(Beginning of Information provided)

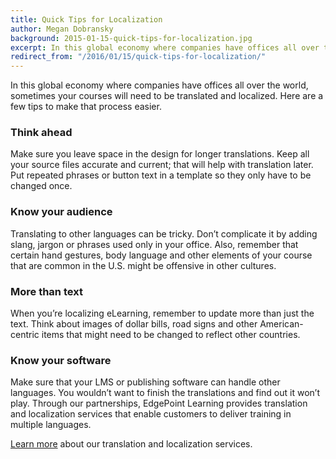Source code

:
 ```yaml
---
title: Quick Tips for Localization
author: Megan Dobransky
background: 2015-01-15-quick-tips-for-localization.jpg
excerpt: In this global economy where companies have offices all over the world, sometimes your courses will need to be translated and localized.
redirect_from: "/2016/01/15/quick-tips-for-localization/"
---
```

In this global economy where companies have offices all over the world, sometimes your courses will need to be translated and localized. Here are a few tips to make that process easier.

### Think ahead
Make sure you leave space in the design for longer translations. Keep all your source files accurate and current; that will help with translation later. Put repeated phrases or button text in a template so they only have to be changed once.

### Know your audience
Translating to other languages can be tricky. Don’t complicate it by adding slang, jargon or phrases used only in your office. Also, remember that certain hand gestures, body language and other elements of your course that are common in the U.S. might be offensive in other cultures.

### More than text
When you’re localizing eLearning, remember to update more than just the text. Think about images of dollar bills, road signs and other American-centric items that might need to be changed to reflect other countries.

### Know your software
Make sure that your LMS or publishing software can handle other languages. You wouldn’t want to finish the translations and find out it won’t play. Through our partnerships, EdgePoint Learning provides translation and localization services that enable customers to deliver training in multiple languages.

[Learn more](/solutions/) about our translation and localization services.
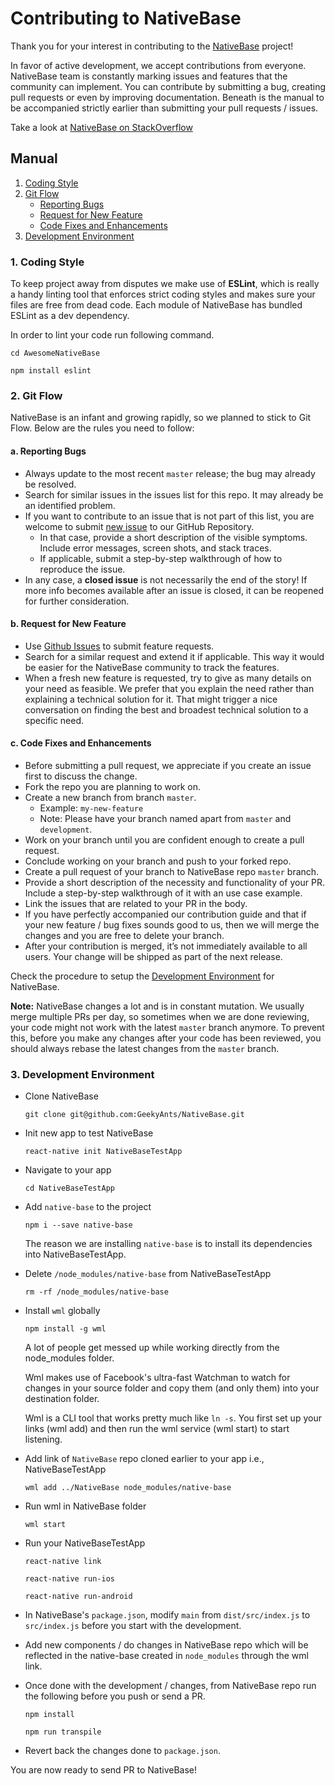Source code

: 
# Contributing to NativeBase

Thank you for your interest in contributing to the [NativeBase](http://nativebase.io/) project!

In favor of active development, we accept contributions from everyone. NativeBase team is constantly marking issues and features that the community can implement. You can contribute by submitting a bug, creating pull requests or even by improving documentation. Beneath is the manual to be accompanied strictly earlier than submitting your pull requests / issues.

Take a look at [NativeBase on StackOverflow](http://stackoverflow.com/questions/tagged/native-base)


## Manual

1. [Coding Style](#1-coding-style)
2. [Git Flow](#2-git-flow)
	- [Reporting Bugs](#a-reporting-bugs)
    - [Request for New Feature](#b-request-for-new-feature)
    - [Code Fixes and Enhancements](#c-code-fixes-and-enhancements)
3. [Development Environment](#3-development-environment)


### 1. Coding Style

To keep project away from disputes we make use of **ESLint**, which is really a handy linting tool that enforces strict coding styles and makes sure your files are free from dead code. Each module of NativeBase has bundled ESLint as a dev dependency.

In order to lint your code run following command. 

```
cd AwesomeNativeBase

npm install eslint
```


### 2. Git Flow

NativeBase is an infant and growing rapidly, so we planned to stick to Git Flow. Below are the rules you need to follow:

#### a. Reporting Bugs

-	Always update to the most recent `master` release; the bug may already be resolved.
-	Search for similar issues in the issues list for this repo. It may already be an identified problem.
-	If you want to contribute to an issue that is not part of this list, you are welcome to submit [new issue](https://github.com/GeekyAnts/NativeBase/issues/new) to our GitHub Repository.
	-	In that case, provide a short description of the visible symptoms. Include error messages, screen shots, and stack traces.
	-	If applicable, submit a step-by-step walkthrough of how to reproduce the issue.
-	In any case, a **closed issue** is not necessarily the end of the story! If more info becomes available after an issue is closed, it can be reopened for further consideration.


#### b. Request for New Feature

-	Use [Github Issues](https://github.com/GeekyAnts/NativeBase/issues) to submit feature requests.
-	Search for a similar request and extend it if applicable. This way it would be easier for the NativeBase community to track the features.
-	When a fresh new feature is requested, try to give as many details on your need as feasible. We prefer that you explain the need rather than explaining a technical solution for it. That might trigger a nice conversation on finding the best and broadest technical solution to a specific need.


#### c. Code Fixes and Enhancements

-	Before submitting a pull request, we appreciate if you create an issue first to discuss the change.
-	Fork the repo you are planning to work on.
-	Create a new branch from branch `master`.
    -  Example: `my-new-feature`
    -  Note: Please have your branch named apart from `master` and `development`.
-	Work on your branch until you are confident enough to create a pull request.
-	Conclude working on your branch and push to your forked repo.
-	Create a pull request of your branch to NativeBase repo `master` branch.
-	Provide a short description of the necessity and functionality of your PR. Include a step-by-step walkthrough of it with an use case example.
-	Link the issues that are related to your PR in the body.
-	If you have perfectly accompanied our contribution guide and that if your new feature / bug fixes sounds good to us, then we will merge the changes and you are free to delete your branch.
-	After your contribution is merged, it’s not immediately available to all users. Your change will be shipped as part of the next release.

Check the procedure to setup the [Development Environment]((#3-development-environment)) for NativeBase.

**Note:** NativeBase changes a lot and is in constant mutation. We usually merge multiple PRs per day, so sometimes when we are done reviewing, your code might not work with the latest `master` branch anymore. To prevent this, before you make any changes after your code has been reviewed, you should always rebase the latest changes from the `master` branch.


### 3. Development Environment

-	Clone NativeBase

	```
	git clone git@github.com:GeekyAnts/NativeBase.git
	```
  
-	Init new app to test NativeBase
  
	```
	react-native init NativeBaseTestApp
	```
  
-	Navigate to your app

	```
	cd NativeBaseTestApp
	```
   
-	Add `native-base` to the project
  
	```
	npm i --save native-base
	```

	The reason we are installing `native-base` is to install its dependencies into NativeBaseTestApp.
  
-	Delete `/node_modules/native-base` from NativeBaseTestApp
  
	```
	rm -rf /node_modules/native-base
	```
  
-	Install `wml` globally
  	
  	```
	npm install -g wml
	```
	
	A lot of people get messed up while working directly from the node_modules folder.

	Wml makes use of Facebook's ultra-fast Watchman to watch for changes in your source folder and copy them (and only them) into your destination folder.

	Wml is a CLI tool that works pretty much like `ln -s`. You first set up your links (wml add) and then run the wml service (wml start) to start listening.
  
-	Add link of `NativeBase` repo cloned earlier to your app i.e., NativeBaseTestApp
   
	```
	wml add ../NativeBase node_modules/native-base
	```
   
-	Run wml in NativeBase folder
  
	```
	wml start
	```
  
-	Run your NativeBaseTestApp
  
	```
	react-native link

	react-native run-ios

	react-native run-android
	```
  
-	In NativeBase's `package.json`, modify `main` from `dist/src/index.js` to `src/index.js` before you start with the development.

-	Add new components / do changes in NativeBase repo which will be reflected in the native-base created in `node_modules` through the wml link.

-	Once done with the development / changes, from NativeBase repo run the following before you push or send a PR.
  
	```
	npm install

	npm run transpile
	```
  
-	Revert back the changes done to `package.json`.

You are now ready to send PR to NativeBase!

(End of Information provided)

What the task requires: Retype, in the same exact form, the lines of the material above from the line holding "### 1. Coding Style" through the line holding "submit feature requests.".

Solution to this task:
### 1. Coding Style

To keep project away from disputes we make use of **ESLint**, which is really a handy linting tool that enforces strict coding styles and makes sure your files are free from dead code. Each module of NativeBase has bundled ESLint as a dev dependency.

In order to lint your code run following command. 

```
cd AwesomeNativeBase

npm install eslint
```


### 2. Git Flow

NativeBase is an infant and growing rapidly, so we planned to stick to Git Flow. Below are the rules you need to follow:

#### a. Reporting Bugs

-	Always update to the most recent `master` release; the bug may already be resolved.
-	Search for similar issues in the issues list for this repo. It may already be an identified problem.
-	If you want to contribute to an issue that is not part of this list, you are welcome to submit [new issue](https://github.com/GeekyAnts/NativeBase/issues/new) to our GitHub Repository.
	-	In that case, provide a short description of the visible symptoms. Include error messages, screen shots, and stack traces.
	-	If applicable, submit a step-by-step walkthrough of how to reproduce the issue.
-	In any case, a **closed issue** is not necessarily the end of the story! If more info becomes available after an issue is closed, it can be reopened for further consideration.


#### b. Request for New Feature

-	Use [Github Issues](https://github.com/GeekyAnts/NativeBase/issues) to submit feature requests.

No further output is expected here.